### EXERCISE INPUTS
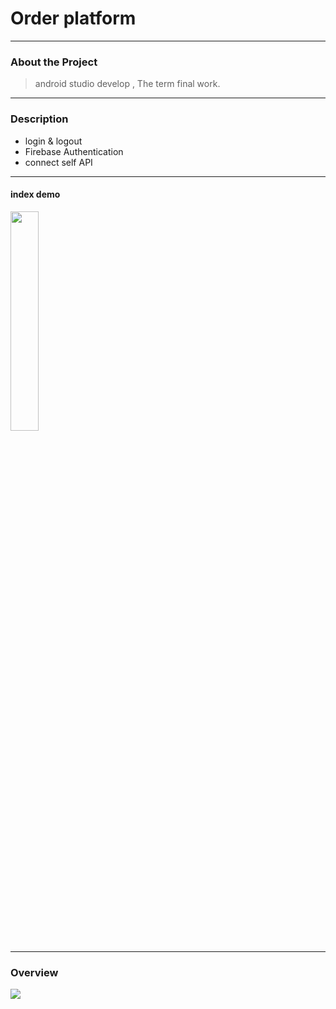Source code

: # Order platform

---

### About the Project

> android studio develop , The term final work.

---

### Description
  - login & logout
  - Firebase Authentication
  - connect self API
    

    
---
#### index demo

<img src=https://upload.cc/i1/2022/01/09/9wEe0W.png width=30% height=30% />

---

### Overview


<img src="https://i.giphy.com/media/GK5CvnVos5PUYsifZD/giphy.webp"  />

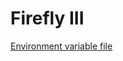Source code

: # Firefly III

[Environment variable file](https://raw.githubusercontent.com/firefly-iii/firefly-iii/main/.env.example)
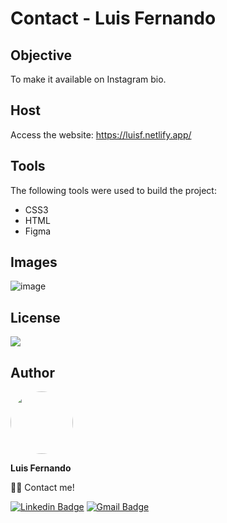 # Contact - Luis Fernando

## Objective

To make it available on Instagram bio.

## Host

Access the website: https://luisf.netlify.app/
 
## Tools

The following tools were used to build the project:

- CSS3
- HTML
- Figma

## Images

![image](https://user-images.githubusercontent.com/67171626/122770626-0533f180-d27c-11eb-8d52-5caedc97d938.png)

## License
<img src="https://img.shields.io/github/license/luisfernandodass/doebrasil"/>

## Author

 <img style="border-radius: 50%;" src="https://avatars.githubusercontent.com/u/67171626?s=460&u=609fc063322b859752a5675bd4e17657e650a389&v=4" width="100px;" alt=""/>
 
 <b>Luis Fernando</b>
 
👋🏽 Contact me!

[![Linkedin Badge](https://img.shields.io/badge/-Luis-blue?style=flat-square&logo=Linkedin&logoColor=white&link=https://www.linkedin.com/in/luisfernando/)](https://www.linkedin.com/in/luisfernando/) 
[![Gmail Badge](https://img.shields.io/badge/-luisfernandodass@gmail.com-c14438?style=flat-square&logo=Gmail&logoColor=white&link=mailto:luisfernandodass@gmail.com)](mailto:luisfernandodass@gmail.com)

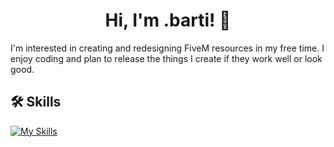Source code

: <h1 align="center">
Hi, I'm .barti! 👋
</h1>

  I'm interested in creating and redesigning FiveM resources in my free time. I enjoy coding and plan to release the things I create if they work well or look good.

## 🛠 Skills

[![My Skills](https://skillicons.dev/icons?i=js,html,css,react,ts,lua)](https://github.com/barti-code)
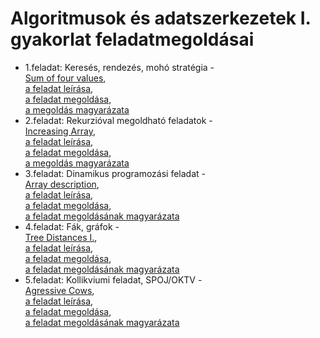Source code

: # Algoritmusok és adatszerkezetek I. gyakorlat feladatmegoldásai
* 1.feladat: Keresés, rendezés, mohó stratégia - 
<br> [Sum of four values](https://github.com/LaszloHerczeg/Algoritmusok--es-adatszerkezetek-I./tree/main/1.feladat), 
<br> [a feladat leírása](https://github.com/LaszloHerczeg/Algoritmusok-es-adatszerkezetek-I./blob/main/1.feladat/leírás.md), 
<br> [a feladat megoldása](https://github.com/LaszloHerczeg/Algoritmusok-es-adatszerkezetek-I./blob/main/1.feladat/sum_of_four_values.py), 
<br> [a megoldás magyarázata](https://github.com/LaszloHerczeg/Algoritmusok-es-adatszerkezetek-I./blob/main/1.feladat/megoldás.md)
* 2.feladat: Rekurzióval megoldható feladatok - 
<br> [Increasing Array](https://github.com/LaszloHerczeg/Algoritmusok-es-adatszerkezetek-I./tree/main/2.feladat), 
<br> [a feladat leírása](https://github.com/LaszloHerczeg/Algoritmusok-es-adatszerkezetek-I./blob/main/2.feladat/leírás.md), 
<br> [a feladat megoldása](https://github.com/LaszloHerczeg/Algoritmusok-es-adatszerkezetek-I./blob/main/2.feladat/increasing_array.py), 
<br> [a megoldás magyarázata](https://github.com/LaszloHerczeg/Algoritmusok-es-adatszerkezetek-I./blob/main/2.feladat/megoldás.md)
* 3.feladat: Dinamikus programozási feladat - 
<br> [Array description](https://github.com/LaszloHerczeg/Algoritmusok-es-adatszerkezetek-I./tree/main/3.feladat),
<br> [a feladat leírása](https://github.com/LaszloHerczeg/Algoritmusok-es-adatszerkezetek-I./blob/main/3.feladat/leírás.md),
<br> [a feladat megoldása](https://github.com/LaszloHerczeg/Algoritmusok-es-adatszerkezetek-I./blob/main/3.feladat/array_description.py),
<br> [a feladat megoldásának magyarázata](https://github.com/LaszloHerczeg/Algoritmusok-es-adatszerkezetek-I./blob/main/3.feladat/megoldás.md)
* 4.feladat: Fák, gráfok - 
<br> [Tree Distances I.](https://github.com/LaszloHerczeg/Algoritmusok-es-adatszerkezetek-I./tree/main/4.feladat),
<br> [a feladat leírása](https://github.com/LaszloHerczeg/Algoritmusok-es-adatszerkezetek-I./blob/main/4.feladat/leírás.md),
<br> [a feladat megoldása](https://github.com/LaszloHerczeg/Algoritmusok-es-adatszerkezetek-I./blob/main/4.feladat/tree_distances.py),
<br> [a feladat megoldásának magyarázata](https://github.com/LaszloHerczeg/Algoritmusok-es-adatszerkezetek-I./blob/main/4.feladat/megoldás.md)
* 5.feladat: Kollikviumi feladat, SPOJ/OKTV -
<br> [Agressive Cows](https://github.com/LaszloHerczeg/Algoritmusok-es-adatszerkezetek-I./tree/main/K),
<br> [a feladat leírása](https://github.com/LaszloHerczeg/Algoritmusok-es-adatszerkezetek-I./blob/main/K/leírás.md),
<br> [a feladat megoldása](https://github.com/LaszloHerczeg/Algoritmusok-es-adatszerkezetek-I./blob/main/K/aggressive_cows.py),
<br> [a feladat megoldásának magyarázata](https://github.com/LaszloHerczeg/Algoritmusok-es-adatszerkezetek-I./blob/main/K/megoldás.md)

### EXERCISE OBJECTIVE
Could you output the listing word for word, omitting every picture?

### ANSWER SPACE
Source code

: # Order platform

---

### About the Project

> android studio develop , The term final work.

---

### Description
  - login & logout
  - Firebase Authentication
  - connect self API
    

    
---
#### index demo

<img src=https://upload.cc/i1/2022/01/09/9wEe0W.png width=30% height=30% />

---

### Overview


<img src="https://i.giphy.com/media/GK5CvnVos5PUYsifZD/giphy.webp"  />

Source code

: # Firefly III

[Environment variable file](https://raw.githubusercontent.com/firefly-iii/firefly-iii/main/.env.example)
 # Contact - Luis Fernando

## Objective

To make it available on Instagram bio.

## Host

Access the website: https://luisf.netlify.app/
 
## Tools

The following tools were used to build the project:

- CSS3
- HTML
- Figma

## Images

![image](https://user-images.githubusercontent.com/67171626/122770626-0533f180-d27c-11eb-8d52-5caedc97d938.png)

## License
<img src="https://img.shields.io/github/license/luisfernandodass/doebrasil"/>

## Author

 <img style="border-radius: 50%;" src="https://avatars.githubusercontent.com/u/67171626?s=460&u=609fc063322b859752a5675bd4e17657e650a389&v=4" width="100px;" alt=""/>
 
 <b>Luis Fernando</b>
 
👋🏽 Contact me!

[![Linkedin Badge](https://img.shields.io/badge/-Luis-blue?style=flat-square&logo=Linkedin&logoColor=white&link=https://www.linkedin.com/in/luisfernando/)](https://www.linkedin.com/in/luisfernando/) 
[![Gmail Badge](https://img.shields.io/badge/-luisfernandodass@gmail.com-c14438?style=flat-square&logo=Gmail&logoColor=white&link=mailto:luisfernandodass@gmail.com)](mailto:luisfernandodass@gmail.com)

Source code

: <h1 align="center">
Hi, I'm .barti! 👋
</h1>

  I'm interested in creating and redesigning FiveM resources in my free time. I enjoy coding and plan to release the things I create if they work well or look good.

## 🛠 Skills

[![My Skills](https://skillicons.dev/icons?i=js,html,css,react,ts,lua)](https://github.com/barti-code)
Source code

: # Algoritmusok és adatszerkezetek I. gyakorlat feladatmegoldásai
* 1.feladat: Keresés, rendezés, mohó stratégia - 
<br> [Sum of four values](https://github.com/LaszloHerczeg/Algoritmusok--es-adatszerkezetek-I./tree/main/1.feladat), 
<br> [a feladat leírása](https://github.com/LaszloHerczeg/Algoritmusok-es-adatszerkezetek-I./blob/main/1.feladat/leírás.md), 
<br> [a feladat megoldása](https://github.com/LaszloHerczeg/Algoritmusok-es-adatszerkezetek-I./blob/main/1.feladat/sum_of_four_values.py), 
<br> [a megoldás magyarázata](https://github.com/LaszloHerczeg/Algoritmusok-es-adatszerkezetek-I./blob/main/1.feladat/megoldás.md)
* 2.feladat: Rekurzióval megoldható feladatok - 
<br> [Increasing Array](https://github.com/LaszloHerczeg/Algoritmusok-es-adatszerkezetek-I./tree/main/2.feladat), 
<br> [a feladat leírása](https://github.com/LaszloHerczeg/Algoritmusok-es-adatszerkezetek-I./blob/main/2.feladat/leírás.md), 
<br> [a feladat megoldása](https://github.com/LaszloHerczeg/Algoritmusok-es-adatszerkezetek-I./blob/main/2.feladat/increasing_array.py), 
<br> [a megoldás magyarázata](https://github.com/LaszloHerczeg/Algoritmusok-es-adatszerkezetek-I./blob/main/2.feladat/megoldás.md)
* 3.feladat: Dinamikus programozási feladat - 
<br> [Array description](https://github.com/LaszloHerczeg/Algoritmusok-es-adatszerkezetek-I./tree/main/3.feladat),
<br> [a feladat leírása](https://github.com/LaszloHerczeg/Algoritmusok-es-adatszerkezetek-I./blob/main/3.feladat/leírás.md),
<br> [a feladat megoldása](https://github.com/LaszloHerczeg/Algoritmusok-es-adatszerkezetek-I./blob/main/3.feladat/array_description.py),
<br> [a feladat megoldásának magyarázata](https://github.com/LaszloHerczeg/Algoritmusok-es-adatszerkezetek-I./blob/main/3.feladat/megoldás.md)
* 4.feladat: Fák, gráfok - 
<br> [Tree Distances I.](https://github.com/LaszloHerczeg/Algoritmusok-es-adatszerkezetek-I./tree/main/4.feladat),
<br> [a feladat leírása](https://github.com/LaszloHerczeg/Algoritmusok-es-adatszerkezetek-I./blob/main/4.feladat/leírás.md),
<br> [a feladat megoldása](https://github.com/LaszloHerczeg/Algoritmusok-es-adatszerkezetek-I./blob/main/4.feladat/tree_distances.py),
<br> [a feladat megoldásának magyarázata](https://github.com/LaszloHerczeg/Algoritmusok-es-adatszerkezetek-I./blob/main/4.feladat/megoldás.md)
* 5.feladat: Kollikviumi feladat, SPOJ/OKTV -
<br> [Agressive Cows](https://github.com/LaszloHerczeg/Algoritmusok-es-adatszerkezetek-I./tree/main/K),
<br> [a feladat leírása](https://github.com/LaszloHerczeg/Algoritmusok-es-adatszerkezetek-I./blob/main/K/leírás.md),
<br> [a feladat megoldása](https://github.com/LaszloHerczeg/Algoritmusok-es-adatszerkezetek-I./blob/main/K/aggressive_cows.py),
<br> [a feladat megoldásának magyarázata](https://github.com/LaszloHerczeg/Algoritmusok-es-adatszerkezetek-I./blob/main/K/megoldás.md)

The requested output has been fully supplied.